Обожаю Гринич-Вилидж

В саркастических значках.

Это кто мохнатый вылез,

Как мошна в ночных очках?

Это Аллен, Аллен, Аллен!

Над смертельным карнавалом,

Аллен, выскочи в исподнем!

Бог – ирония сегодня.

Как библейский афоризм

Гениальное: «Вались!»

(А. Вознесенский, «Нью-Йоркские значки»)


Видимо, есть в этом некая символика: один из первых поэтов поколения битников в СССР Андрей Вознесенский умирает на следующий день после смерти одного из последних именитых американских битников, шестидесятника Питера Орловски.

Поколение это стремительно уходит, и с годами все больше осознаешь, до чего они, шестидесятники, были пропагандистски похожи.

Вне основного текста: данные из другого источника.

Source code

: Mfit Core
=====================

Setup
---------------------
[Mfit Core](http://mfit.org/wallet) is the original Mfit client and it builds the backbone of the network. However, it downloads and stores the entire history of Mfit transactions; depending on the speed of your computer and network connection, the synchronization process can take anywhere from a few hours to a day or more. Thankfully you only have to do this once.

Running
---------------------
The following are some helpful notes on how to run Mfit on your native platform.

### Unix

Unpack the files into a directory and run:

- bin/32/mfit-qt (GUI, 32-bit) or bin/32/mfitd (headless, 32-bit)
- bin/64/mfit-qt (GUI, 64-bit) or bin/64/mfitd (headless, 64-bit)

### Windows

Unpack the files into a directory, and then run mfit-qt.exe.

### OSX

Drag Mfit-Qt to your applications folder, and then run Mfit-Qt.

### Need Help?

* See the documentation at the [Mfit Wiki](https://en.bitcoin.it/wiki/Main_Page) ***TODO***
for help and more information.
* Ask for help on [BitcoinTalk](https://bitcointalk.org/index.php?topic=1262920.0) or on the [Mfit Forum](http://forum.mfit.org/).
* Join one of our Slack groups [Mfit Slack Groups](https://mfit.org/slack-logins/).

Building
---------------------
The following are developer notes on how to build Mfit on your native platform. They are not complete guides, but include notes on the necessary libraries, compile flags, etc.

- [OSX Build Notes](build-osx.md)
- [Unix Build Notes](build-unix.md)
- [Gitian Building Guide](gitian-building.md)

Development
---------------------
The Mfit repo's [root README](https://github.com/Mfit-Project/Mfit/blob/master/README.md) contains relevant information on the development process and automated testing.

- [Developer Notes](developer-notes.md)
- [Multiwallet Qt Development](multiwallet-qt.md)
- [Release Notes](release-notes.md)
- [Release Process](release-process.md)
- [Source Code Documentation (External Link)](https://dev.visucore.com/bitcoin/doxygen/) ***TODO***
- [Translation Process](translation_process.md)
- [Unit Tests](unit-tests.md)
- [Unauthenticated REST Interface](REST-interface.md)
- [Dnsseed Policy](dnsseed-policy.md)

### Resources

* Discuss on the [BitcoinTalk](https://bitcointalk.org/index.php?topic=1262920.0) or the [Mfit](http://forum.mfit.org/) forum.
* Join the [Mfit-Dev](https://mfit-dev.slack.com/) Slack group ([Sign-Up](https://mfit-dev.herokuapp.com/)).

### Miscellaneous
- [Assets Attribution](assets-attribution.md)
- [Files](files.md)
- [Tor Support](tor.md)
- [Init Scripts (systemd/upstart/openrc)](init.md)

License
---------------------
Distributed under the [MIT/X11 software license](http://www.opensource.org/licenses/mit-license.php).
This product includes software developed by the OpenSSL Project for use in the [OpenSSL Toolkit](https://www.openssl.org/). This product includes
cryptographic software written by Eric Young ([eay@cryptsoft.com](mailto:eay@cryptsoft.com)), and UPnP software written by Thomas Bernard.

Живя в разных полушариях, они говорили по-русски и по-английски, в общем-то, на одном понятийном языке. С середины 1950-х – одни и те же громкие банальности, революционные про зрения, невероятные рифмы, авангардные формы, линялые джинсы: «…когда я попал в Америку в 60-е годы, я увидел, что битники ходили так же, как и мы в Москве.» (Интервью с А. Вознесенским, «Коммерсантъ», 1997 г. http://www.kommersant.ru/doc/182992)

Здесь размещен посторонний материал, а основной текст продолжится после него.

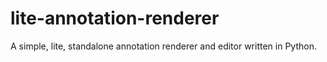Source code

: # lite-annotation-renderer

A simple, lite, standalone annotation renderer and editor written in Python.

Схожие призывы поэтических лириков и пацифистов-физиков под одни и те же гитарные аккорды, под джойнты с канабисом и поцелуи взасос. Со скандалами, громкими и грязными, обязательно в общенациональной прессе, с обвинениями в адрес правительств, военных баз, консерваторов, обывателей, буржуев, рябчиков и ананасов:


Мы – битники. Среди хулы

мы, как зверёныши, волчата,

Скандалы точно кандалы

За нами с лязгом волочатся.

(А.Вознесенский, «Монолог битника»)


Орловски умер 31 мая 2010 года, в возрасте 76 лет. Одиноко скончался от рака легких в уездном городе Williston, VT. Если бы его не доконал рак, поэт Питер Орловски продолжил бы бороться с прогрессирующим диабетом и последствиями бурной молодости – наркотической и алкогольной зависимостями.

Его отца звали Олегом, он прибыл в Нью-Йорк из России. Один из его четырех сыновей, натурщик в начале биографии и впоследствии известный поэт-битник, родился на манхэттенском Lower East Side 8 июля 1933 года.

На семь лет позже Гинзберга, появившегося на свет в 1926 году почти по соседству – через реку Гудзон, в нью-джерсийском городке Паттерсон.

В 1954 году Гинзберг увидел портрет Питера в сан-францисской студии художника Роберта ЛаВин (Robert LaVigne), там же познакомился с самим натурщиком – и семейная пара уже не расставалась до смертного часа культового Гинзберга в 1997 году.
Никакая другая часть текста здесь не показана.